Before you launch C++ benchmarking, please make sure that you have already built engine(s) using TensorRT-LLM API, C++ benchmarking code cannot generate engine(s) for you.

Use `trtllm-build` to build the TRT-LLM engine. Alternatively, if you have already benchmarked Python Runtime, you can reuse the engine(s) built previously, please see that [`document`](../python/README.md).

####  Launch benchmarking

For detailed usage, you can do the following
```
cd cpp/build

# You can directly execute the binary for help information
./benchmarks/bertBenchmark --help
```

*Please note that the expected outputs in that document are only for reference, specific performance numbers depend on the GPU you're using.*


### 4.launch C++ disaggServerBenchmark
Currently ,TensorRT-LLM has limited support for disaggregated inference, where context and generation phases of a request can run on different executors. `disaggServerBenchmark` is a tool to benchmark disaggregated inference.

#### Usage
For detailed usage, you can do the following
```
cd cpp/build

# You can directly execute the binary for help information
./benchmarks/disaggServerBenchmark --help
```
`disaggServerBenchmark` only supports `decoder-only` models.
Here is the basic usage:
```
export TRTLLM_USE_UCX_KVCACHE=1
mpirun -n ${proc} benchmarks/disaggServerBenchmark --context_engine_dirs ${context_engine_0},${context_engine_1}...,${context_engine_{m-1}} \
--generation_engine_dirs ${generation_engine_0},${generation_engine_1}...,${generation_engine_{n-1}} --dataset ${dataset_path}
```
This command will launch m context engines and n generation engines. You need to ensure `proc` is equal to the sum of the number of processes required for each engine plus 1. Since we use orchestrator mode for `disaggServerBenchmark` we need an additional process as the orchestrator. For example, if there are two context engines (one is TP2_PP1,another is TP1_PP1) and two generation engines(one is TP2_PP1,another is TP1_PP1), then the `proc` value should be set to 7.

for example:
```
export TRTLLM_USE_UCX_KVCACHE=1
mpirun -n 7 benchmarks/disaggServerBenchmark --context_engine_dirs ${llama_7b_tp2_pp1_dir},${llama_7b_tp1_pp1_dir} --generation_engine_dirs ${llama_7b_tp1_pp1_dir},${llama_7b_tp2_pp1_dir} --dataset ${dataset_path}

# need 6 gpus and 7 processes to launch the benchmark.
```

#### Known Issues

##### 1. error `All available sequence slots are used`

If generation_engine's pp_size >1, the error "All available sequence slots are used" may occur, setting and adjusting the parameter `--request_rate` may help alleviate the problem.

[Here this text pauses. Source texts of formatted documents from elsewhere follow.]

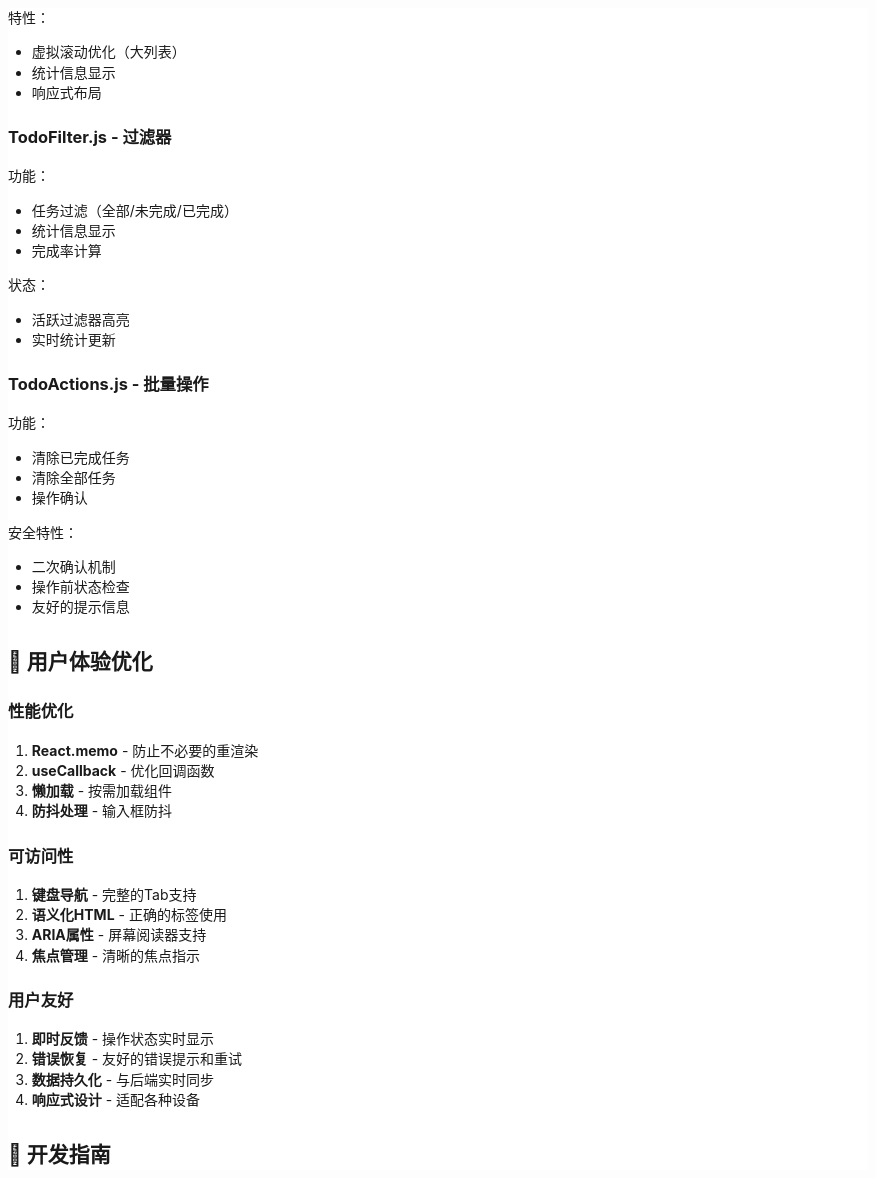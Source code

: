 特性：
- 虚拟滚动优化（大列表）
- 统计信息显示
- 响应式布局

### TodoFilter.js - 过滤器

功能：
- 任务过滤（全部/未完成/已完成）
- 统计信息显示
- 完成率计算

状态：
- 活跃过滤器高亮
- 实时统计更新

### TodoActions.js - 批量操作

功能：
- 清除已完成任务
- 清除全部任务
- 操作确认

安全特性：
- 二次确认机制
- 操作前状态检查
- 友好的提示信息

## 🎯 用户体验优化

### 性能优化

1. **React.memo** - 防止不必要的重渲染
2. **useCallback** - 优化回调函数
3. **懒加载** - 按需加载组件
4. **防抖处理** - 输入框防抖

### 可访问性

1. **键盘导航** - 完整的Tab支持
2. **语义化HTML** - 正确的标签使用
3. **ARIA属性** - 屏幕阅读器支持
4. **焦点管理** - 清晰的焦点指示

### 用户友好

1. **即时反馈** - 操作状态实时显示
2. **错误恢复** - 友好的错误提示和重试
3. **数据持久化** - 与后端实时同步
4. **响应式设计** - 适配各种设备

## 🔧 开发指南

##### 2.KVCache transfers are by default via PCIE on single node.
Currently, because of the dependency libraries,KVCache transfers are by default via PCIE on single node.

If you want to use NVLink, please check the UCX version in the container by running:
```
ucx_info -v
```
If the UCX version is less than or equal to 1.17, set `UCX_RNDV_FRAG_MEM_TYPE=cuda` to enable KvCache transfers using NVLink.
If the UCX version is 1.18, please set `UCX_CUDA_COPY_ASYNC_MEM_TYPE=cuda` to enable KvCache transfers using NVLink.